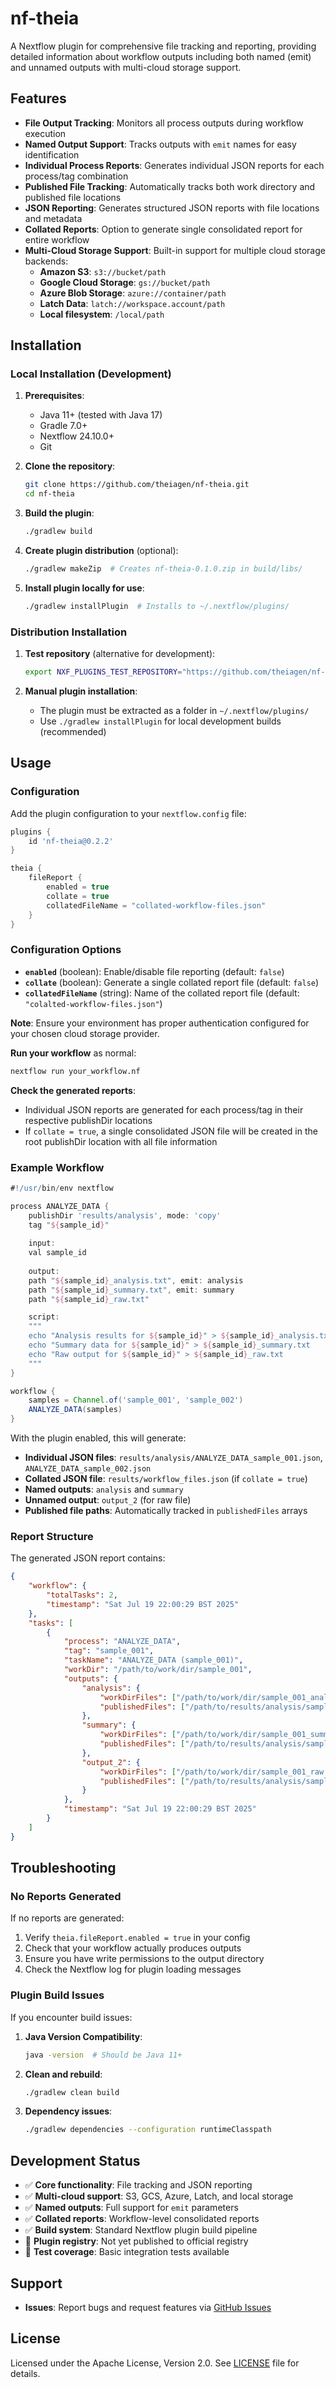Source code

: # nf-theia

A Nextflow plugin for comprehensive file tracking and reporting, providing detailed information about workflow outputs including both named (emit) and unnamed outputs with multi-cloud storage support.

## Features

- **File Output Tracking**: Monitors all process outputs during workflow execution
- **Named Output Support**: Tracks outputs with `emit` names for easy identification
- **Individual Process Reports**: Generates individual JSON reports for each process/tag combination
- **Published File Tracking**: Automatically tracks both work directory and published file locations
- **JSON Reporting**: Generates structured JSON reports with file locations and metadata
- **Collated Reports**: Option to generate single consolidated report for entire workflow
- **Multi-Cloud Storage Support**: Built-in support for multiple cloud storage backends:
  - **Amazon S3**: `s3://bucket/path`
  - **Google Cloud Storage**: `gs://bucket/path`  
  - **Azure Blob Storage**: `azure://container/path`
  - **Latch Data**: `latch://workspace.account/path`
  - **Local filesystem**: `/local/path`

## Installation

### Local Installation (Development)

1. **Prerequisites**:
   - Java 11+ (tested with Java 17)
   - Gradle 7.0+
   - Nextflow 24.10.0+
   - Git

2. **Clone the repository**:
   ```bash
   git clone https://github.com/theiagen/nf-theia.git
   cd nf-theia
   ```

3. **Build the plugin**:
   ```bash
   ./gradlew build
   ```

4. **Create plugin distribution** (optional):
   ```bash
   ./gradlew makeZip  # Creates nf-theia-0.1.0.zip in build/libs/
   ```

5. **Install plugin locally for use**:
   ```bash
   ./gradlew installPlugin  # Installs to ~/.nextflow/plugins/
   ```

### Distribution Installation

1. **Test repository** (alternative for development):

   ```bash
   export NXF_PLUGINS_TEST_REPOSITORY="https://github.com/theiagen/nf-theia/releases/download/v0.2.2/nf-theia-0.2.2-meta.json"
   ```

2. **Manual plugin installation**:
   - The plugin must be extracted as a folder in `~/.nextflow/plugins/`
   - Use `./gradlew installPlugin` for local development builds (recommended)

## Usage

### Configuration

Add the plugin configuration to your `nextflow.config` file:

```groovy
plugins {
    id 'nf-theia@0.2.2'
}

theia {
    fileReport {
        enabled = true
        collate = true
        collatedFileName = "collated-workflow-files.json"
    }
}
```

### Configuration Options

- **`enabled`** (boolean): Enable/disable file reporting (default: `false`)
- **`collate`** (boolean): Generate a single collated report file (default: `false`)
- **`collatedFileName`** (string): Name of the collated report file (default: `"colalted-workflow-files.json"`)

**Note**: Ensure your environment has proper authentication configured for your chosen cloud storage provider.

**Run your workflow** as normal:
   ```bash
   nextflow run your_workflow.nf
   ```

**Check the generated reports**:
   - Individual JSON reports are generated for each process/tag in their respective publishDir locations
   - If `collate = true`, a single consolidated JSON file will be created in the root publishDir location with all file information

### Example Workflow

```groovy
#!/usr/bin/env nextflow

process ANALYZE_DATA {
    publishDir 'results/analysis', mode: 'copy'
    tag "${sample_id}"
    
    input:
    val sample_id
    
    output:
    path "${sample_id}_analysis.txt", emit: analysis
    path "${sample_id}_summary.txt", emit: summary
    path "${sample_id}_raw.txt"

    script:
    """
    echo "Analysis results for ${sample_id}" > ${sample_id}_analysis.txt
    echo "Summary data for ${sample_id}" > ${sample_id}_summary.txt
    echo "Raw output for ${sample_id}" > ${sample_id}_raw.txt
    """
}

workflow {
    samples = Channel.of('sample_001', 'sample_002')
    ANALYZE_DATA(samples)
}
```

With the plugin enabled, this will generate:
- **Individual JSON files**: `results/analysis/ANALYZE_DATA_sample_001.json`, `ANALYZE_DATA_sample_002.json`
- **Collated JSON file**: `results/workflow_files.json` (if `collate = true`)
- **Named outputs**: `analysis` and `summary` 
- **Unnamed output**: `output_2` (for raw file)
- **Published file paths**: Automatically tracked in `publishedFiles` arrays

### Report Structure

The generated JSON report contains:

```json
{
    "workflow": {
        "totalTasks": 2,
        "timestamp": "Sat Jul 19 22:00:29 BST 2025"
    },
    "tasks": [
        {
            "process": "ANALYZE_DATA",
            "tag": "sample_001",
            "taskName": "ANALYZE_DATA (sample_001)",
            "workDir": "/path/to/work/dir/sample_001",
            "outputs": {
                "analysis": {
                    "workDirFiles": ["/path/to/work/dir/sample_001_analysis.txt"],
                    "publishedFiles": ["/path/to/results/analysis/sample_001_analysis.txt"]
                },
                "summary": {
                    "workDirFiles": ["/path/to/work/dir/sample_001_summary.txt"],
                    "publishedFiles": ["/path/to/results/analysis/sample_001_summary.txt"]
                },
                "output_2": {
                    "workDirFiles": ["/path/to/work/dir/sample_001_raw.txt"],
                    "publishedFiles": ["/path/to/results/analysis/sample_001_raw.txt"]
                }
            },
            "timestamp": "Sat Jul 19 22:00:29 BST 2025"
        }
    ]
}
```

## Troubleshooting

### No Reports Generated

If no reports are generated:

1. Verify `theia.fileReport.enabled = true` in your config
2. Check that your workflow actually produces outputs
3. Ensure you have write permissions to the output directory
4. Check the Nextflow log for plugin loading messages

### Plugin Build Issues

If you encounter build issues:

1. **Java Version Compatibility**:
   ```bash
   java -version  # Should be Java 11+
   ```

2. **Clean and rebuild**:
   ```bash
   ./gradlew clean build
   ```

3. **Dependency issues**:
   ```bash
   ./gradlew dependencies --configuration runtimeClasspath
   ```

## Development Status

- ✅ **Core functionality**: File tracking and JSON reporting
- ✅ **Multi-cloud support**: S3, GCS, Azure, Latch, and local storage  
- ✅ **Named outputs**: Full support for `emit` parameters
- ✅ **Collated reports**: Workflow-level consolidated reports
- ✅ **Build system**: Standard Nextflow plugin build pipeline
- 🚧 **Plugin registry**: Not yet published to official registry
- 🚧 **Test coverage**: Basic integration tests available

## Support

- **Issues**: Report bugs and request features via [GitHub Issues](https://github.com/theiagen/nf-theia/issues)

## License

Licensed under the Apache License, Version 2.0. See [LICENSE](LICENSE) file for details.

--

■ Description of the task
Where the string "will" occurs in the data, return the whole line.

■ Solution to this problem
   - If `collate = true`, a single consolidated JSON file will be created in the root publishDir location with all file information
With the plugin enabled, this will generate:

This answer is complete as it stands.